** Information provided follows **

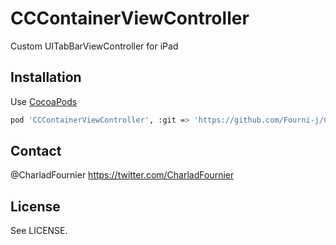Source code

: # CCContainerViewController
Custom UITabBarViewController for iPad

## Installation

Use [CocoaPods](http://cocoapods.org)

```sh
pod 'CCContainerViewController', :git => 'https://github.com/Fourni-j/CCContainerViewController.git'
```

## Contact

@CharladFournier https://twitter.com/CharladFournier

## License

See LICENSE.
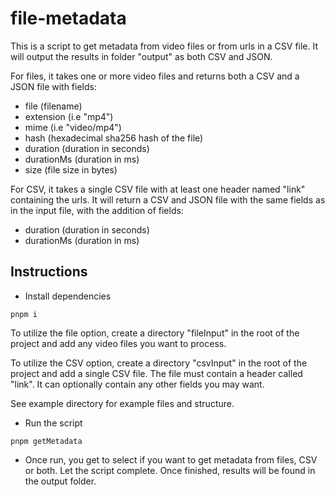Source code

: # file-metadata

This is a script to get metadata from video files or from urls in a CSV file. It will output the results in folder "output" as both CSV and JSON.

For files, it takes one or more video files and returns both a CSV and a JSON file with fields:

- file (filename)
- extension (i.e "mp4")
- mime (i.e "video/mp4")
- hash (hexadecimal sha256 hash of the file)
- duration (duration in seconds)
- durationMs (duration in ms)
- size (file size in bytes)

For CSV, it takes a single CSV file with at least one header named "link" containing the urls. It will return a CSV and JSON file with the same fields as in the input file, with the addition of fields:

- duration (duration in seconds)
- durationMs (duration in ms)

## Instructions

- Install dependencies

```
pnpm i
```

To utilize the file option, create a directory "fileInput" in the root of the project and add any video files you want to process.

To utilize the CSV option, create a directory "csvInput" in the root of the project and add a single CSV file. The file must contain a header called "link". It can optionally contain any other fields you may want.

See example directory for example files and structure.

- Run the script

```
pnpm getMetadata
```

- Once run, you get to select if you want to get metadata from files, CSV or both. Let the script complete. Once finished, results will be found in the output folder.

** End of Information provided **
** Information provided follows **

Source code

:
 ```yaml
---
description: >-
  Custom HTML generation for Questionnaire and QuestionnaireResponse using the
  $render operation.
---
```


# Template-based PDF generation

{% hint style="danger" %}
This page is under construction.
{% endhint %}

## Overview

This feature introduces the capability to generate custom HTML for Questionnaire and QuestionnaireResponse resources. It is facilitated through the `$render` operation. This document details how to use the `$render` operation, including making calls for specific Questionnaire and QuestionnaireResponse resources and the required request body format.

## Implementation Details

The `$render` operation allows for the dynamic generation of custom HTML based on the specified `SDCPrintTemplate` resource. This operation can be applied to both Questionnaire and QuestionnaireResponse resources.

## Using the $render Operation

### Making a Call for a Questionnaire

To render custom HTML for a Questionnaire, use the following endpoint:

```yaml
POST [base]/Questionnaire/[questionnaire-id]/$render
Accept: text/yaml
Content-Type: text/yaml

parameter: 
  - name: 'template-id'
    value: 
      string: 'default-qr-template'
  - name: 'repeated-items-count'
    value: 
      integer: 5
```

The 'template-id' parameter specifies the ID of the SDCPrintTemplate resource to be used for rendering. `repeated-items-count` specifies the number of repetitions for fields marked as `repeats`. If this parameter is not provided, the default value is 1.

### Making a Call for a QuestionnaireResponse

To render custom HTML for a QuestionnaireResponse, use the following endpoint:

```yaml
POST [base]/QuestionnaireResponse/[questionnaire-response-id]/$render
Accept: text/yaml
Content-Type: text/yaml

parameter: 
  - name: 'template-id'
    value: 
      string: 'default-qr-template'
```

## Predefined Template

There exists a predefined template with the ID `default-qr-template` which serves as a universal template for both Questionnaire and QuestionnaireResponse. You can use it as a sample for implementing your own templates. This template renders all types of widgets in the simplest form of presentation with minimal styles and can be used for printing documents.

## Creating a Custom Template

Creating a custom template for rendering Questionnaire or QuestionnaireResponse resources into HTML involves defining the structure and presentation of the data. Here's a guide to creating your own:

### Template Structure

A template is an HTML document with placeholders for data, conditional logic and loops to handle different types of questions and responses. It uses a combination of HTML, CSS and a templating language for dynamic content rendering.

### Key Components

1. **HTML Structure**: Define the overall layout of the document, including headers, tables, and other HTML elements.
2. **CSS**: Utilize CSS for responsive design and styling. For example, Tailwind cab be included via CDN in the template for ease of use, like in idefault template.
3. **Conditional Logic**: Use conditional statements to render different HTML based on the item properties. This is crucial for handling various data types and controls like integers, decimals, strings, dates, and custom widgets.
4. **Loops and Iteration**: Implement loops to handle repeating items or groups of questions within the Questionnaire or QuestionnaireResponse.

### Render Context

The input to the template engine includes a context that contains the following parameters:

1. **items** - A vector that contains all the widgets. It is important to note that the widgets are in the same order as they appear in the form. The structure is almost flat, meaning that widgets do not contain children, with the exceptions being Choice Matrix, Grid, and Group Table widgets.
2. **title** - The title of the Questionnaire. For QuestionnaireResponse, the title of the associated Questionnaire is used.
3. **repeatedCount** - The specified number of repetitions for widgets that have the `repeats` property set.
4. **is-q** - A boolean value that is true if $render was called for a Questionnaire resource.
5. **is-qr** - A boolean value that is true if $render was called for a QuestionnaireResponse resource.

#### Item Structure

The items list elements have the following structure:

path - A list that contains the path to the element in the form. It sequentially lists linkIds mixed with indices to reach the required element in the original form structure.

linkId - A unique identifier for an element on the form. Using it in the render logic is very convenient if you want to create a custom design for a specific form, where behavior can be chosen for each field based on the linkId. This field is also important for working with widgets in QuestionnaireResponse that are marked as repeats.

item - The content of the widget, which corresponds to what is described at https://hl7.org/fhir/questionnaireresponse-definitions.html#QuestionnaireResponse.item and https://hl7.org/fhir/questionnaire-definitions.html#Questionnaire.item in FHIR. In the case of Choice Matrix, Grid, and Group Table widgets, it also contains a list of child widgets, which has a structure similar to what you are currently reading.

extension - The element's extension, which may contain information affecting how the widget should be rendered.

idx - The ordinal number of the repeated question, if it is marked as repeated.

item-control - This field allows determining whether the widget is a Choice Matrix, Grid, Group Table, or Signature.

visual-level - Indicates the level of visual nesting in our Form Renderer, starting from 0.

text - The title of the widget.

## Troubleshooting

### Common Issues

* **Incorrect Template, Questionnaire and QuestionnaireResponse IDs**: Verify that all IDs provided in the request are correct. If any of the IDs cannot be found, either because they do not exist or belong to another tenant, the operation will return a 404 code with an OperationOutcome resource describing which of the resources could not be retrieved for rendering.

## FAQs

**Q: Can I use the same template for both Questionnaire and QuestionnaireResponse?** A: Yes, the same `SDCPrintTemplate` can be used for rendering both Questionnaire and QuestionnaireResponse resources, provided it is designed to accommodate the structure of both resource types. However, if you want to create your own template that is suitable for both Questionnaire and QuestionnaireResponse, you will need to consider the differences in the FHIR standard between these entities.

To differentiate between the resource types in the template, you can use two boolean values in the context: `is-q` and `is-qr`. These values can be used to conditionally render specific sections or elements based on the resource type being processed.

** End of Information provided **

§ Requirement
Copy out every line from the records that has the word "will".

§ Solution to this task
This is a script to get metadata from video files or from urls in a CSV file. It will output the results in folder "output" as both CSV and JSON.
For CSV, it takes a single CSV file with at least one header named "link" containing the urls. It will return a CSV and JSON file with the same fields as in the input file, with the addition of fields:
- Once run, you get to select if you want to get metadata from files, CSV or both. Let the script complete. Once finished, results will be found in the output folder.
* **Incorrect Template, Questionnaire and QuestionnaireResponse IDs**: Verify that all IDs provided in the request are correct. If any of the IDs cannot be found, either because they do not exist or belong to another tenant, the operation will return a 404 code with an OperationOutcome resource describing which of the resources could not be retrieved for rendering.
**Q: Can I use the same template for both Questionnaire and QuestionnaireResponse?** A: Yes, the same `SDCPrintTemplate` can be used for rendering both Questionnaire and QuestionnaireResponse resources, provided it is designed to accommodate the structure of both resource types. However, if you want to create your own template that is suitable for both Questionnaire and QuestionnaireResponse, you will need to consider the differences in the FHIR standard between these entities.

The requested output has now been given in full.